Data race when catching by non-const reference

People say “always catch exceptions by const reference,” which I think is good advice. I’ve worked on at least one codebase that catches by non-const reference, presumably just because it’s shorter to type. This has never caused any problem for them in practice, as far as I know. But in theory, it’s a bad idea, because in C++ it is possible to construct a program where two different catch-blocks, executing concurrently, actually reference the exact same exception object. In that situation, any mutation to the exception object will cause a data race.

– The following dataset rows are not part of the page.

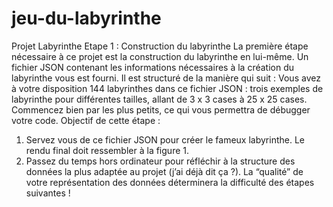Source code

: # jeu-du-labyrinthe
Projet Labyrinthe
Etape 1 : Construction du labyrinthe
La première étape nécessaire à ce projet est la construction du labyrinthe en lui-même. Un
fichier JSON contenant les informations nécessaires à la création du labyrinthe vous est
fourni. Il est structuré de la manière qui suit :
Vous avez à votre disposition 144 labyrinthes dans ce fichier JSON : trois exemples de
labyrinthe pour différentes tailles, allant de 3 x 3 cases à 25 x 25 cases. Commencez bien
par les plus petits, ce qui vous permettra de débugger votre code.
Objectif de cette étape :
1. Servez vous de ce fichier JSON pour créer le fameux labyrinthe. Le rendu final doit
ressembler à la figure 1.
2. Passez du temps hors ordinateur pour réfléchir à la structure des données la plus
adaptée au projet (j’ai déjà dit ça ?). La “qualité” de votre représentation des
données déterminera la difficulté des étapes suivantes !
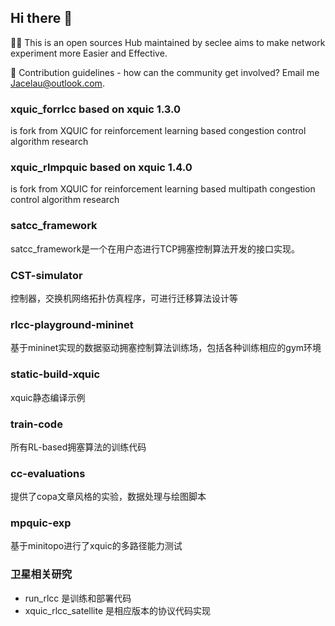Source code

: ## Hi there 👋

<!--

**Here are some ideas to get you started:**

🙋‍♀️ This is an open sources Hub maintained by seclee aims to make network experiment more Easier and Effective.
🌈 Contribution guidelines - how can the community get involved? Email me Jacelau@outlook.com.
-->

🙋‍♀️ This is an open sources Hub maintained by seclee aims to make network experiment more Easier and Effective.

🌈 Contribution guidelines - how can the community get involved? Email me Jacelau@outlook.com.

### xquic_forrlcc based on xquic 1.3.0
is fork from XQUIC for reinforcement learning based congestion control algorithm research

### xquic_rlmpquic based on xquic 1.4.0
is fork from XQUIC for reinforcement learning based  multipath congestion control algorithm research

### satcc_framework
satcc_framework是一个在用户态进行TCP拥塞控制算法开发的接口实现。

### CST-simulator
控制器，交换机网络拓扑仿真程序，可进行迁移算法设计等

### rlcc-playground-mininet
基于mininet实现的数据驱动拥塞控制算法训练场，包括各种训练相应的gym环境

### static-build-xquic
xquic静态编译示例

### train-code
所有RL-based拥塞算法的训练代码

### cc-evaluations
提供了copa文章风格的实验，数据处理与绘图脚本

### mpquic-exp 
基于minitopo进行了xquic的多路径能力测试

### 卫星相关研究
- run_rlcc 是训练和部署代码
- xquic_rlcc_satellite 是相应版本的协议代码实现




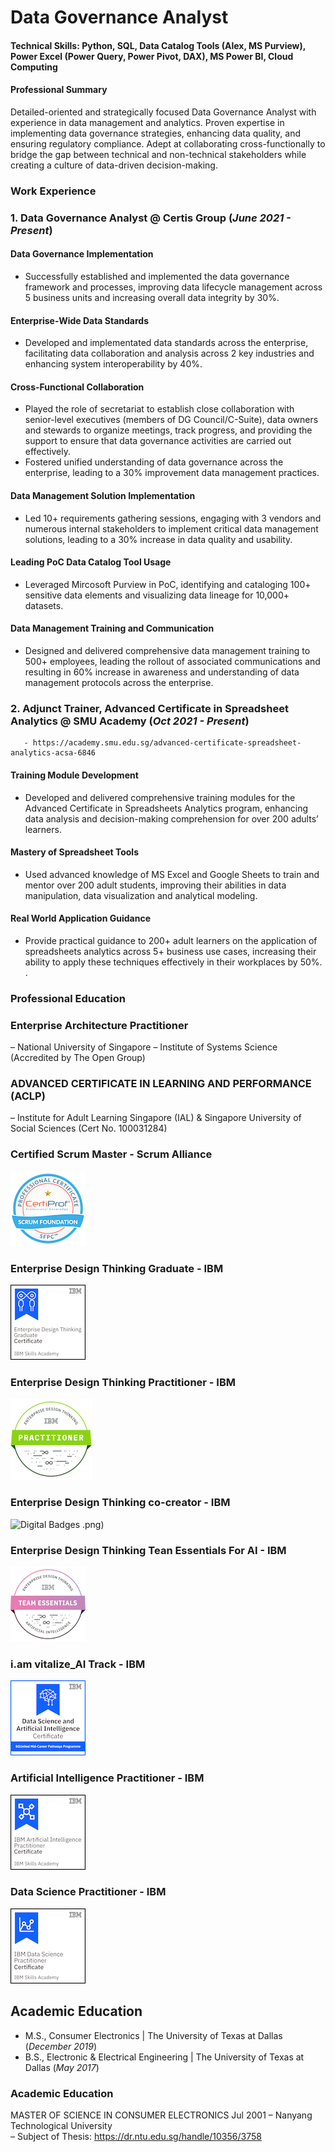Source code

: # Data Governance Analyst

#### Technical Skills: Python, SQL, Data Catalog Tools (Alex, MS Purview), Power Excel (Power Query, Power Pivot, DAX), MS Power BI, Cloud Computing 

#### Professional Summary

Detailed-oriented and strategically focused Data Governance Analyst with experience in data management and analytics. Proven expertise in implementing data governance strategies, enhancing data quality, and ensuring regulatory compliance. Adept at collaborating cross-functionally to bridge the gap between technical and non-technical stakeholders while creating a culture of data-driven decision-making. 

### Work Experience
### 1. Data Governance Analyst @ Certis Group  (_June 2021 - Present_)
#### **Data Governance Implementation**
  - Successfully established and implemented the data governance framework and processes, improving data lifecycle management across 5 business units and increasing overall 
    data integrity by 30%.
#### **Enterprise-Wide Data Standards**
  - Developed and implementated data standards across the enterprise, facilitating data collaboration and analysis across 2 key industries and enhancing system
    interoperability by 40%. 
#### **Cross-Functional Collaboration**
  - Played the role of secretariat to establish close collaboration with senior-level executives (members of DG Council/C-Suite), data owners and stewards to organize
    meetings, track progress, and providing the support to ensure that data governance activities are carried out effectively.
  - Fostered unified understanding of data governance across the enterprise, leading to a 30% improvement data management practices.
#### **Data Management Solution Implementation**
  -  Led 10+ requirements gathering sessions, engaging with 3 vendors and numerous internal stakeholders to implement critical data management solutions, leading to a 30% 
     increase in data quality and usability.
#### **Leading PoC Data Catalog Tool Usage**
  - Leveraged Mircosoft Purview in PoC, identifying and cataloging 100+ sensitive data elements and visualizing data lineage for 10,000+ datasets.
#### **Data Management Training and Communication**
  - Designed and delivered comprehensive data management training to 500+ employees, leading the rollout of associated communications and resulting in 60% increase in
    awareness and understanding of data management protocols across the enterprise.  

### 2. Adjunct Trainer, Advanced Certificate in Spreadsheet Analytics @ SMU Academy  (_Oct 2021 - Present_)
       - https://academy.smu.edu.sg/advanced-certificate-spreadsheet-analytics-acsa-6846 
  #### **Training Module Development**   
   - Developed and delivered comprehensive training modules for the Advanced Certificate in Spreadsheets Analytics program, enhancing data analysis and decision-making
     comprehension for over 200 adults’ learners.
  #### **Mastery of Spreadsheet Tools**   
   - Used advanced knowledge of MS Excel and Google Sheets to train and mentor over 200 adult students, improving their abilities in data manipulation, data visualization and 
     analytical modeling.
  #### **Real World Application Guidance**  
   - Provide practical guidance to 200+ adult learners on the application of spreadsheets analytics across 5+ business use cases, increasing their ability to apply these 
     techniques effectively in their workplaces by 50%. . 

### Professional Education

### Enterprise Architecture Practitioner 	
– National University of Singapore – Institute of Systems Science (Accredited by The Open Group) 
### ADVANCED CERTIFICATE IN LEARNING AND PERFORMANCE (ACLP)                                                      
– Institute for Adult Learning Singapore (IAL) & Singapore University of Social Sciences (Cert No. 100031284)
### Certified Scrum Master - Scrum Alliance	
![Digital Badges](/assets/img/scrum-foundation-professional-certificate-sfpc.1_120px.png) 
### Enterprise Design Thinking Graduate - IBM	
![Digital Badges](/assets/img/enterprise-design-thinking-graduate-certificate.png) 
### Enterprise Design Thinking Practitioner - IBM	
![Digital Badges](/assets/img/enterprise-design-thinking-practitioner.png) 
### Enterprise Design Thinking co-creator - IBM	
![Digital Badges](/assets/img/enterprise-design-thinking-c0-creator.png) .png) 
### Enterprise Design Thinking Tean Essentials For AI - IBM	
![Digital Badges](/assets/img/enterprise-design-thinking-team-essentials-for-ai.png) 
### i.am vitalize_AI Track - IBM
![Digital Badges](/assets/img/i-am-vitalize_ai-track_120px.png)
###  Artificial Intelligence Practitioner - IBM
![Digital Badges](/assets/img/ibm-artificial-intelligence-practitioner-certificate.1.png)
###  Data Science Practitioner - IBM
![Digital Badges](/assets/img/ibm-data-science-practitioner-certificate.1.png)  


## Academic Education						       		
- M.S., Consumer Electronics	| The University of Texas at Dallas (_December 2019_)	 			        		
- B.S., Electronic & Electrical Engineering | The University of Texas at Dallas (_May 2017_)
  
### Academic Education
MASTER OF SCIENCE IN CONSUMER ELECTRONICS	Jul 2001
– Nanyang Technological University  
– Subject of Thesis: https://dr.ntu.edu.sg/handle/10356/3758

The easiest way to prevent the race is to prevent mutation: to catch by const reference!

Here’s my toy test program. We start with our exception object, which has a non-const-qualified method that mutates the object and checks to see if anyone else is mutating it at the same time (because that would mean a data race in a real program):

struct Atomic {
    std::atomic<int> value_;

    void detect_racey_accesses() {
        for (int i=0; i < 10000; ++i) {
            int last_value = value_.load();
            ++value_;
            int next_value = value_.load();
            if (next_value != last_value + 1) {
                printf("Detected a race: %d != %d+1\n", next_value, last_value);
            }
        }
    }
};

(Now, technically, concurrent calls to detect_racey_accesses do not cause data race in the C++ sense, because I’m using an atomic<int>; the data race here is at the logical level but not the physical level. In real code, where value_ would be a plain old int, we would have a physical data race here.)

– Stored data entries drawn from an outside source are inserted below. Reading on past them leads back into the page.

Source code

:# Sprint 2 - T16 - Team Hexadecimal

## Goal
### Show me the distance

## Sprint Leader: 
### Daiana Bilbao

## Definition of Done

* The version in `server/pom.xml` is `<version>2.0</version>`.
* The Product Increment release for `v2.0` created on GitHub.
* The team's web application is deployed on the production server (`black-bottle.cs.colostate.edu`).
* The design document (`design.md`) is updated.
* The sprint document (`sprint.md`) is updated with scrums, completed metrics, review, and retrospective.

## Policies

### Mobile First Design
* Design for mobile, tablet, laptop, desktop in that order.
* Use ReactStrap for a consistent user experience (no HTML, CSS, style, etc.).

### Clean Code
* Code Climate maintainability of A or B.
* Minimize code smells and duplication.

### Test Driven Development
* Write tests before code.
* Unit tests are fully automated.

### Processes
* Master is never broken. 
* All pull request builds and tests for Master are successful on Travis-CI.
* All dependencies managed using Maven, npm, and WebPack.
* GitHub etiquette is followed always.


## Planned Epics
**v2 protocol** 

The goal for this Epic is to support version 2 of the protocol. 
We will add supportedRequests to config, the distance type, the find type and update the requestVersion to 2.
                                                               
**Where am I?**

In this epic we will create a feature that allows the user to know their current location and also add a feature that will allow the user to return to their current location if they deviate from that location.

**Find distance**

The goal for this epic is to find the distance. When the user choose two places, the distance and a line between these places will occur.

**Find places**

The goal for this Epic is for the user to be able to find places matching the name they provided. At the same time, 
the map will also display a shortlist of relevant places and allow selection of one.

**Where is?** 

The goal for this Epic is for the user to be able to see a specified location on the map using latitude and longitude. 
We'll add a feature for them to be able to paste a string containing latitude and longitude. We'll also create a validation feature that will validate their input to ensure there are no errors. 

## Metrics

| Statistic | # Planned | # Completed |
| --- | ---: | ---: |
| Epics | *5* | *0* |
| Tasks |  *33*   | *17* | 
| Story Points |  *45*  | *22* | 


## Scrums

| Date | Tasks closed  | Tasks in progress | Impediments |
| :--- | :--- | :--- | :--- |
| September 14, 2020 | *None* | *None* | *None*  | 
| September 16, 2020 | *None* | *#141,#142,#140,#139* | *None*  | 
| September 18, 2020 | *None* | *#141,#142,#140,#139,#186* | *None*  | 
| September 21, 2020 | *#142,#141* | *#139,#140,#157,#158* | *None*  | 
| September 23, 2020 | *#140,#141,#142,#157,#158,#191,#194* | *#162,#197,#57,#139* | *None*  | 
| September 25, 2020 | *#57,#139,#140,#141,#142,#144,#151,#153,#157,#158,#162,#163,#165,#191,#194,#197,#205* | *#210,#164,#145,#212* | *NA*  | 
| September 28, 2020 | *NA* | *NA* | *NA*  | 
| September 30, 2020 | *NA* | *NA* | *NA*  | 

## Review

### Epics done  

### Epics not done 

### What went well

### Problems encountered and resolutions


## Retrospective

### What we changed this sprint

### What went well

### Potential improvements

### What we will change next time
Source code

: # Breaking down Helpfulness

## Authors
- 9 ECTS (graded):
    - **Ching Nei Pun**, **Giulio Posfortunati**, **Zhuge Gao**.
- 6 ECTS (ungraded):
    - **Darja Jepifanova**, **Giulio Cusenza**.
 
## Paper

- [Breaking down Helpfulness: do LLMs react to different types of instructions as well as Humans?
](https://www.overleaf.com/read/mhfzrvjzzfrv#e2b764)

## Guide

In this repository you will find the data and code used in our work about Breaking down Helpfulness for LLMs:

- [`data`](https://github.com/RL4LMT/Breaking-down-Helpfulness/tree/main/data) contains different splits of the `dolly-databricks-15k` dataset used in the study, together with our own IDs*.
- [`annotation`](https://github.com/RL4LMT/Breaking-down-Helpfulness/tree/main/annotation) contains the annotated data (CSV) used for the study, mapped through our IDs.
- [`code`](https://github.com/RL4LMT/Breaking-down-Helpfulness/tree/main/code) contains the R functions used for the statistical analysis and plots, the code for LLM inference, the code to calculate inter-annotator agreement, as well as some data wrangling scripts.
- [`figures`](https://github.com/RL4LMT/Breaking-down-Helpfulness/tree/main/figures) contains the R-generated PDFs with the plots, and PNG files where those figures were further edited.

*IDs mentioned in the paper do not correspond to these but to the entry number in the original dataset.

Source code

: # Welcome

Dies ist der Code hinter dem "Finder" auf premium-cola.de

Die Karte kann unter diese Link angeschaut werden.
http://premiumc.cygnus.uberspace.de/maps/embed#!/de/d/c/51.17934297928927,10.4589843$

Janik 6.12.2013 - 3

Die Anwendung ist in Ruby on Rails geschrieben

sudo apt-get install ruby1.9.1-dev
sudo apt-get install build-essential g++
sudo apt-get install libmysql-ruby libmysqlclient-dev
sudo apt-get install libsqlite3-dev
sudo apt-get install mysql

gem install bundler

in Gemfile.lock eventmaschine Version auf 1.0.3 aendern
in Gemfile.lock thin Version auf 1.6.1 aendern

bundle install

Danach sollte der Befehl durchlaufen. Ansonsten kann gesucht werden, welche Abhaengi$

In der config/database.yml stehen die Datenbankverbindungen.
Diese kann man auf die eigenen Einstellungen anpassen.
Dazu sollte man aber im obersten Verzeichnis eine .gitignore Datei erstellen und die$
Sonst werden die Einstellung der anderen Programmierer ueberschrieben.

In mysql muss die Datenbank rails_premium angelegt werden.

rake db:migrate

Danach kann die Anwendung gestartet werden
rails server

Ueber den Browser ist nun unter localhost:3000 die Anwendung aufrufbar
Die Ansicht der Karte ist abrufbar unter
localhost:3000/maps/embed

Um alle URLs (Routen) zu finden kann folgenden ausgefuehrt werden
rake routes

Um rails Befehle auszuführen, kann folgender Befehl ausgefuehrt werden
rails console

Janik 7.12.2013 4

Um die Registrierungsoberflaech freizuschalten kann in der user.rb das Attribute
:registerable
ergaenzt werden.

And here’s the program that throws an Atomic, catches the same object by reference from two different threads, and then detects racey mutation of that object:

int main()
{
    std::promise<std::exception_ptr> prom;

    std::thread T1(
        [fut = prom.get_future()]() mutable {
            std::exception_ptr ex = fut.get();
            try {
                std::rethrow_exception(ex);
            } catch (Atomic& a) {
                a.detect_racey_accesses();  // A
            }
        }
    );
    std::thread T2(
        [prom = std::move(prom)]() mutable {
            try {
                try {
                    throw Atomic();
                } catch (...) {
                    prom.set_value(std::current_exception());
                    throw;
                }
            } catch (Atomic& b) {
                b.detect_racey_accesses();  // B
            }
        }
    );

    T1.join();
    T2.join();
}

Lines A and B run concurrently, and the object referenced by Atomic& a on line A is the exact same object as the object referenced by Atomic& b on line B.

So, catch your exceptions by const reference — and follow the “const means thread-safe” rule in your own code — and you will avoid this extremely contrived but extremely surprising situation.


This also explains why, in contrived code such as

catch (Foo& f) {
    return f;
}

we do not, and cannot, get either copy elision or implicit move on return f — it must make a copy, because the original exception object might still be in use by another thread.

Posted 2018-09-16